◆ TASK REQUIREMENTS: Using the data below, copy every line that contains the word "AboutComponent".

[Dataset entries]
[Start of Attachment]

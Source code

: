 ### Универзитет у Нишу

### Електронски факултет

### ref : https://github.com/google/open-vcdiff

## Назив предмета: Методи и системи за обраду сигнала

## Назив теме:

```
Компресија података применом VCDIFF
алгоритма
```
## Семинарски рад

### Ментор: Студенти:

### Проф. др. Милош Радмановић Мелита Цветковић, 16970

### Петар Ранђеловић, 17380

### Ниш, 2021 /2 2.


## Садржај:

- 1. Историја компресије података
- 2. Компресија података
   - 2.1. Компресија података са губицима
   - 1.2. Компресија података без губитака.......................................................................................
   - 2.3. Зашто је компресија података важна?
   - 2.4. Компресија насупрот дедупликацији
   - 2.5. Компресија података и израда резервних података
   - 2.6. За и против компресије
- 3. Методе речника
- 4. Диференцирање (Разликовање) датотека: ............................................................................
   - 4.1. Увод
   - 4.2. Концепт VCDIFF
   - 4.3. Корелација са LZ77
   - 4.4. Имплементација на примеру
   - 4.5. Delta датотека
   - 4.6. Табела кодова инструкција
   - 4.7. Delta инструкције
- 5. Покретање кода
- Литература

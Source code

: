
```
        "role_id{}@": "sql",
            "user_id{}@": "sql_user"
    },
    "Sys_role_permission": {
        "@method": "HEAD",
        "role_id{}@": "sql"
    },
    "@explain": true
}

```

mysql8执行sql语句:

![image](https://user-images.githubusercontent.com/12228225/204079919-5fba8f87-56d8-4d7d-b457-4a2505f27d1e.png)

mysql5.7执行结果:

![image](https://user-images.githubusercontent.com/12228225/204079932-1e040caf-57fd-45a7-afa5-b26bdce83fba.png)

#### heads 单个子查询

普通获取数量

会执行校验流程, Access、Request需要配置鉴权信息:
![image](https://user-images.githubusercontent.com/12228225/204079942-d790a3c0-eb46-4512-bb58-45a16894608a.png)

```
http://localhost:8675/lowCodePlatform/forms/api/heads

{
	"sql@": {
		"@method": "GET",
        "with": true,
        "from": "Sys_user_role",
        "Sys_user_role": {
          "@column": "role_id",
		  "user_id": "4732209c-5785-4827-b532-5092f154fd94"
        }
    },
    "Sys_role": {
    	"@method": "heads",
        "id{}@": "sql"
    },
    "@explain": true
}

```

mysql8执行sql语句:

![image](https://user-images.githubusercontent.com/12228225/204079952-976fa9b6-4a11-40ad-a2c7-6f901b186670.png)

[End of Attachment]
[Start of Attachment]

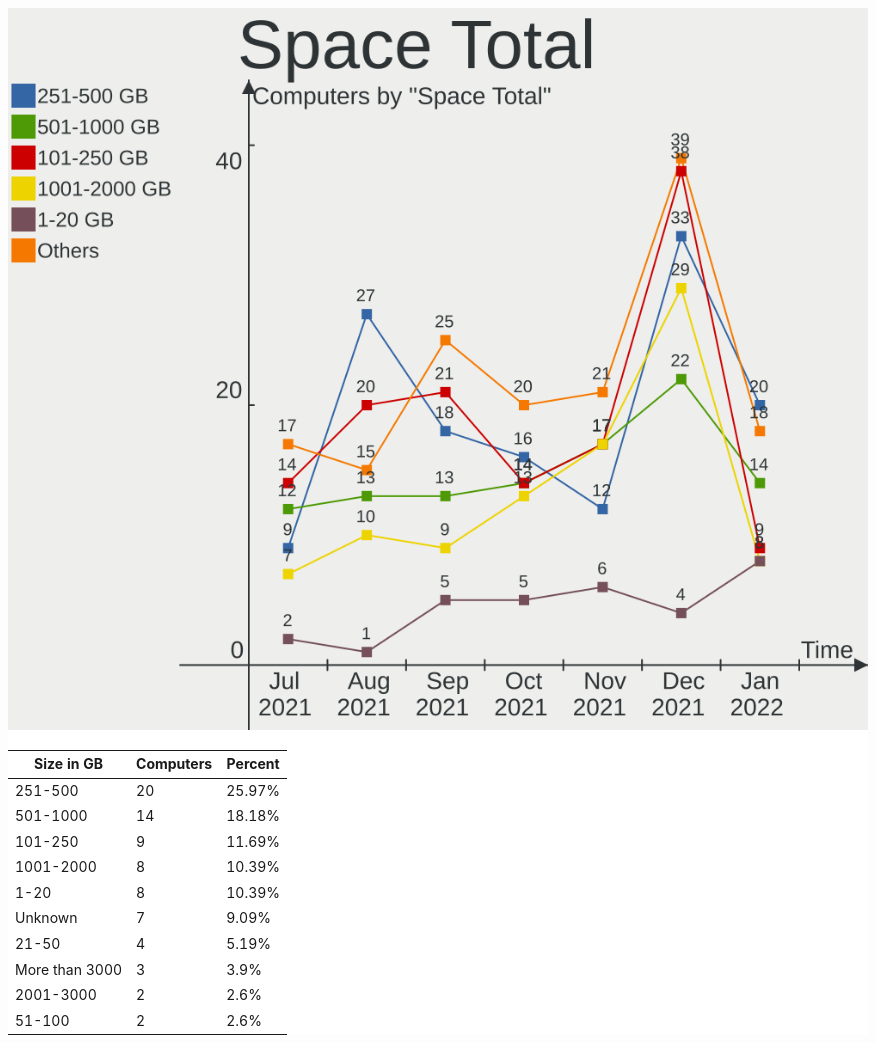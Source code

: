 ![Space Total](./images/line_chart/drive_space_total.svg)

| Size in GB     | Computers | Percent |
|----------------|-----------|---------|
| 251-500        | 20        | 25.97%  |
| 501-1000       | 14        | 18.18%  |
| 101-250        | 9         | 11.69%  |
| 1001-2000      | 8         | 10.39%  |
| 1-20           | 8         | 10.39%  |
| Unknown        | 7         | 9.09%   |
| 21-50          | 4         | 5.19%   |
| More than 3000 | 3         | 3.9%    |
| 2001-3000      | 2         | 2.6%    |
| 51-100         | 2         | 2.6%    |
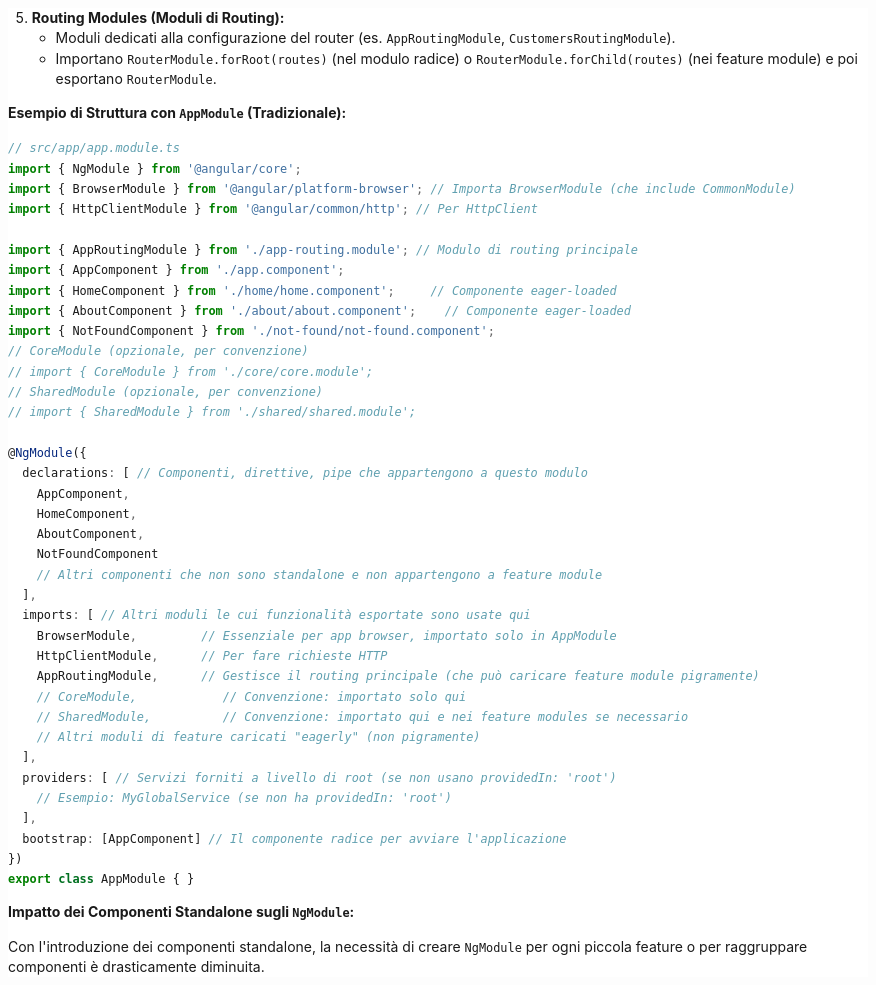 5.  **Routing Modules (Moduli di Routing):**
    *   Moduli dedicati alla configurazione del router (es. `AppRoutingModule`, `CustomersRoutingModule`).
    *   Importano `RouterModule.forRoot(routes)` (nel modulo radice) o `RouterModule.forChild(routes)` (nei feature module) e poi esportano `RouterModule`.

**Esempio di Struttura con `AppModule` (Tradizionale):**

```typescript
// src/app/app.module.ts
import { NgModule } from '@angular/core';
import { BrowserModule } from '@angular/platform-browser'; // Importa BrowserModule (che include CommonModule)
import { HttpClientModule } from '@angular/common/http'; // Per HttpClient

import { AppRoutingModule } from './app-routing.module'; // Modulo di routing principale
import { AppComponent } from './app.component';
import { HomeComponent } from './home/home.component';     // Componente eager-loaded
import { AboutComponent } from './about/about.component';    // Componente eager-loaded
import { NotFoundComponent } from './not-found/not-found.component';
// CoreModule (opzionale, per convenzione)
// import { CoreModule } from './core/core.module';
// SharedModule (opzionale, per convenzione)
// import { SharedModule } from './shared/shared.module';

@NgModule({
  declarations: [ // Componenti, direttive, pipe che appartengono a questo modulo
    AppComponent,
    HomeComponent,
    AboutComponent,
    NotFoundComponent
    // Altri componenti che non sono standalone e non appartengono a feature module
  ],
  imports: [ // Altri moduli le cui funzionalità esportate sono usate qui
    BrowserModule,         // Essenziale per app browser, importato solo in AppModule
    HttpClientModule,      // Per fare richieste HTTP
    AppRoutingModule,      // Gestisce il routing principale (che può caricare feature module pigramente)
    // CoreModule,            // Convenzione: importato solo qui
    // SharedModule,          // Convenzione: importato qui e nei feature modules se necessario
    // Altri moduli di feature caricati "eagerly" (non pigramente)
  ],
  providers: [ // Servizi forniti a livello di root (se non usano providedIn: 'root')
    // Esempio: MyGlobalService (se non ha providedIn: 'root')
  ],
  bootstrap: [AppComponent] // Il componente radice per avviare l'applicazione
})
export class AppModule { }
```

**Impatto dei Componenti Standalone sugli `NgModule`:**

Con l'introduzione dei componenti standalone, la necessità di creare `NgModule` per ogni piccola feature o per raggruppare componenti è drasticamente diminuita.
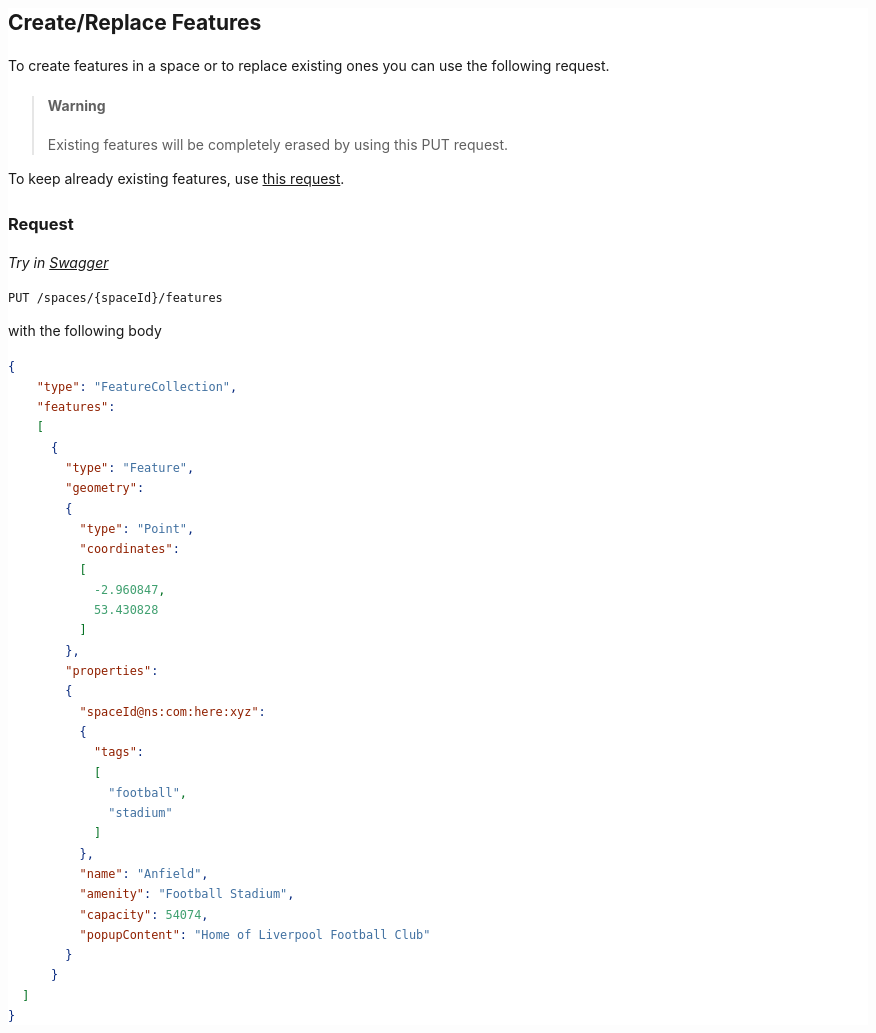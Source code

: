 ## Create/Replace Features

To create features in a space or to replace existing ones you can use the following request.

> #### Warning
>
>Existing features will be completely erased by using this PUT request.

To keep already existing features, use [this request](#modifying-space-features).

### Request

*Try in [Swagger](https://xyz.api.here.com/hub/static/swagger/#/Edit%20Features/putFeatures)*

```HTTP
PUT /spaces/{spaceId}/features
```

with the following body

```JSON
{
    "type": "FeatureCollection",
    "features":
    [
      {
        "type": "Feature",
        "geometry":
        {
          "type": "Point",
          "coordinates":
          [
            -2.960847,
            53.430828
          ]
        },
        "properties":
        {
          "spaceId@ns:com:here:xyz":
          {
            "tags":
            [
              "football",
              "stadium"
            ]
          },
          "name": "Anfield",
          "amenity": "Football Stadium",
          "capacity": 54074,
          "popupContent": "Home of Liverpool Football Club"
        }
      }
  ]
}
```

[End of Attachment]

◆ COMPLETED TASK:
import { AboutComponent } from './about/about.component';    // Componente eager-loaded
    AboutComponent,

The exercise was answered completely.